*** DATA FOR ANALYSIS ***

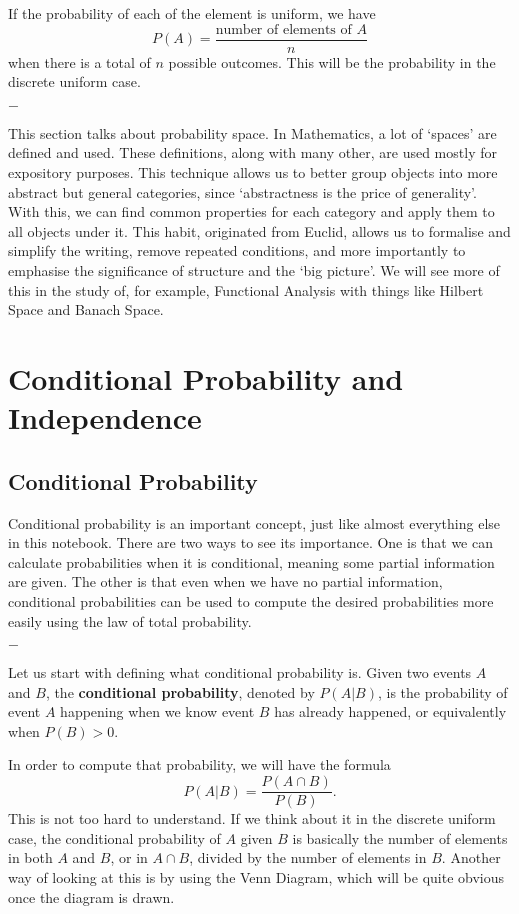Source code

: \documentclass[11pt, a4paper, oneside]{book}
\theoremstyle{definition}
\newcommand{\breaking}{%
    \begin{center}
    $-$
    \end{center}%
}
\begin{document}
\noindent If the probability of each of the element is uniform, we have \[
P(A) = \frac{\text{number of elements of }A}{n}
\]
when there is a total of $n$ possible outcomes. This will be the probability in the discrete uniform case. 

\breaking

\noindent This section talks about probability space. In Mathematics, a lot of `spaces' are defined and used. These definitions, along with many other, are used mostly for expository purposes. This technique allows us to better group objects into more abstract but general categories, since `abstractness is the price of generality'. With this, we can find common properties for each category and apply them to all objects under it. This habit, originated from Euclid, allows us to formalise and simplify the writing, remove repeated conditions, and more importantly to emphasise the significance of structure and the `big picture'. We will see more of this in the study of, for example, Functional Analysis with things like Hilbert Space and Banach Space. 

\section{Conditional Probability and Independence}

\subsection{Conditional Probability}

Conditional probability is an important concept, just like almost everything else in this notebook. There are two ways to see its importance. One is that we can calculate probabilities when it is conditional, meaning some partial information are given. The other is that even when we have no partial information, conditional probabilities can be used to compute the desired probabilities more easily using the law of total probability.

\breaking

\noindent Let us start with defining what conditional probability is. Given two events $A$ and $B$, the \textbf{conditional probability}, denoted by $P(A|B)$, is the probability of event $A$ happening when we know event $B$ has already happened, or equivalently when $P(B) > 0$.

\noindent In order to compute that probability, we will have the formula \[
P(A|B) = \frac{P(A \cap B)}{P(B)}.
\]
This is not too hard to understand. If we think about it in the discrete uniform case, the conditional probability of $A$ given $B$ is basically the number of elements in both $A$ and $B$, or in $A \cap B$, divided by the number of elements in $B$. Another way of looking at this is by using the Venn Diagram, which will be quite obvious once the diagram is drawn. 
\end{document}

*** End of DATA FOR ANALYSIS ***

## YOUR GOAL
Would you restate all of the data above word for word, omitting the pictures?

## SOLVED PROBLEM
Source code

: \documentclass[11pt, a4paper, oneside]{book}
\theoremstyle{definition}
\newcommand{\breaking}{%
    \begin{center}
    $-$
    \end{center}%
}
\begin{document}
\noindent If the probability of each of the element is uniform, we have \[
P(A) = \frac{\text{number of elements of }A}{n}
\]
when there is a total of $n$ possible outcomes. This will be the probability in the discrete uniform case. 

\breaking

\noindent This section talks about probability space. In Mathematics, a lot of `spaces' are defined and used. These definitions, along with many other, are used mostly for expository purposes. This technique allows us to better group objects into more abstract but general categories, since `abstractness is the price of generality'. With this, we can find common properties for each category and apply them to all objects under it. This habit, originated from Euclid, allows us to formalise and simplify the writing, remove repeated conditions, and more importantly to emphasise the significance of structure and the `big picture'. We will see more of this in the study of, for example, Functional Analysis with things like Hilbert Space and Banach Space. 

\section{Conditional Probability and Independence}

\subsection{Conditional Probability}

Conditional probability is an important concept, just like almost everything else in this notebook. There are two ways to see its importance. One is that we can calculate probabilities when it is conditional, meaning some partial information are given. The other is that even when we have no partial information, conditional probabilities can be used to compute the desired probabilities more easily using the law of total probability.

\breaking

\noindent Let us start with defining what conditional probability is. Given two events $A$ and $B$, the \textbf{conditional probability}, denoted by $P(A|B)$, is the probability of event $A$ happening when we know event $B$ has already happened, or equivalently when $P(B) > 0$.

\noindent In order to compute that probability, we will have the formula \[
P(A|B) = \frac{P(A \cap B)}{P(B)}.
\]
This is not too hard to understand. If we think about it in the discrete uniform case, the conditional probability of $A$ given $B$ is basically the number of elements in both $A$ and $B$, or in $A \cap B$, divided by the number of elements in $B$. Another way of looking at this is by using the Venn Diagram, which will be quite obvious once the diagram is drawn. 
\end{document}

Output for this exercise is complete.